Hi! I've been attempting to set up Flyte on AWS an...
# ask-the-community
a
Hi! I've been attempting to set up Flyte on AWS and following the flyte the hard way guide. I am only set up as far as the Single Cluster Simple Cloud Deployment, which coincides with page 05-deploy-with-helm of FTHW. I'm able to deploy a test workflow (such as the hello_world.py) to the remote cluster.
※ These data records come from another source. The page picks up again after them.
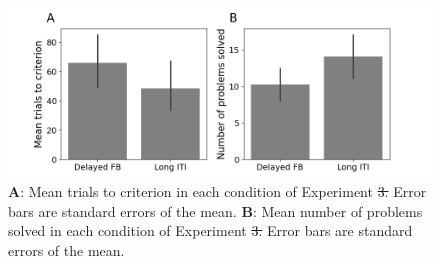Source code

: \documentclass[doc, floatsintext]{apa7}
\providecommand{\DIFadd}[1]{{\protect\color{blue}\uwave{#1}}} %
\providecommand{\DIFdel}[1]{{\protect\color{red}\sout{#1}}}                      %
\providecommand{\DIFdelend}{} %
\providecommand{\DIFaddFL}[1]{\DIFadd{#1}} %
\providecommand{\DIFdelFL}[1]{\DIFdel{#1}} %
\providecommand{\DIFaddbeginFL}{} %
\providecommand{\DIFaddendFL}{} %
\providecommand{\DIFdelbeginFL}{} %
\providecommand{\DIFdelendFL}{} %
\newcommand{\DIFscaledelfig}{0.5}
\newlength{\DIFdelgraphicswidth} %
\newlength{\DIFdelgraphicsheight} %
\newcommand{\DIFaddincludegraphics}[2][]{{\color{blue}\fbox{\DIFOincludegraphics[#1]{#2}}}} %
\newcommand{\DIFdelincludegraphics}[2][]{%
\sbox{\DIFdelgraphicsbox}{\DIFOincludegraphics[#1]{#2}}%
\settoboxwidth{\DIFdelgraphicswidth}{\DIFdelgraphicsbox} %
\settoboxtotalheight{\DIFdelgraphicsheight}{\DIFdelgraphicsbox} %
\scalebox{\DIFscaledelfig}{%
\parbox[b]{\DIFdelgraphicswidth}{\usebox{\DIFdelgraphicsbox}\\[-\baselineskip] \rule{\DIFdelgraphicswidth}{0em}}\llap{\resizebox{\DIFdelgraphicswidth}{\DIFdelgraphicsheight}{%
\setlength{\unitlength}{\DIFdelgraphicswidth}%
\begin{picture}(1,1)%
\thicklines\linethickness{2pt} %
{\color[rgb]{1,0,0}\put(0,0){\framebox(1,1){}}}%
{\color[rgb]{1,0,0}\put(0,0){\line( 1,1){1}}}%
{\color[rgb]{1,0,0}\put(0,1){\line(1,-1){1}}}%
\end{picture}%
}\hspace*{3pt}}} %
} %
\DeclareRobustCommand{\DIFdelend}{\DIFOaddend \let\includegraphics\DIFOincludegraphics} %
\DeclareRobustCommand{\DIFaddbeginFL}{\DIFOaddbeginFL \let\includegraphics\DIFaddincludegraphics} %
\DeclareRobustCommand{\DIFaddendFL}{\DIFOaddendFL \let\includegraphics\DIFOincludegraphics} %
\DeclareRobustCommand{\DIFdelbeginFL}{\DIFOdelbeginFL \let\includegraphics\DIFdelincludegraphics} %
\DeclareRobustCommand{\DIFdelendFL}{\DIFOaddendFL \let\includegraphics\DIFOincludegraphics} %
\begin{document}
\DIFdelend \begin{figure}
  \centering
  \includegraphics[width=.8\textwidth]{../figures/fig_exp_2_t2c.png}
    \caption{
        \textbf{A}: Mean trials to criterion in each
        condition of Experiment \DIFdelbeginFL \DIFdelFL{3. }\DIFdelendFL \DIFaddbeginFL \DIFaddFL{2. }\DIFaddendFL Error bars are standard
        errors of the mean.
        \textbf{B}: Mean number of problems solved in each
        condition of Experiment \DIFdelbeginFL \DIFdelFL{3. }\DIFdelendFL \DIFaddbeginFL \DIFaddFL{2. }\DIFaddendFL Error bars are standard
        errors of the mean.
}
  \label{fig_exp_2_t2c}
\end{figure}
\end{document}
When it runs, I receive an error in the Flyte console:
Copy code
11/22/2023 2:27:40 PM UTC task submitted to K8s

11/22/2023 2:27:40 PM UTC [ContainersNotReady|ContainerCreating]: containers with unready status: [f5e7547d4c8994d4d992-n0-0]|
Copy code
kages/flytekit/bin/entrypoint.py:519 in    │
│ fast_execute_task_cmd                                                        │
│                                                                              │
│ ❱ 519 │   │   _download_distribution(additional_distribution, dest_dir)      │
│                                                                              │
│ /usr/local/lib/python3.11/site-packages/flytekit/core/utils.py:295 in        │
│ wrapper                                                                      │
│                                                                              │
│ ❱ 295 │   │   │   │   return func(*args, **kwargs)                           │
│                                                                              │
│ /usr/local/lib/python3.11/site-packages/flytekit/tools/fast_registration.py: │
│ 113 in download_distribution                                                 │
│                                                                              │
│ ❱ 113 │   FlyteContextManager.current_context().file_access.get_data(additio │
│                                                                              │
│ /usr/local/lib/python3.11/site-packages/flytekit/core/data_persistence.py:47 │
│ 5 in get_data                                                                │
│                                                                              │
│ ❱ 475 │   │   │   raise FlyteAssertion(                                      │
╰──────────────────────────────────────────────────────────────────────────────╯
FlyteAssertion: Failed to get data from 
s3://<my-bucket-here>/flytesnacks/development/RUD7F4QDHIZRCQGDFXZKERK4GM======/scr
ipt_mode.tar.gz to /root/ (recursive=False).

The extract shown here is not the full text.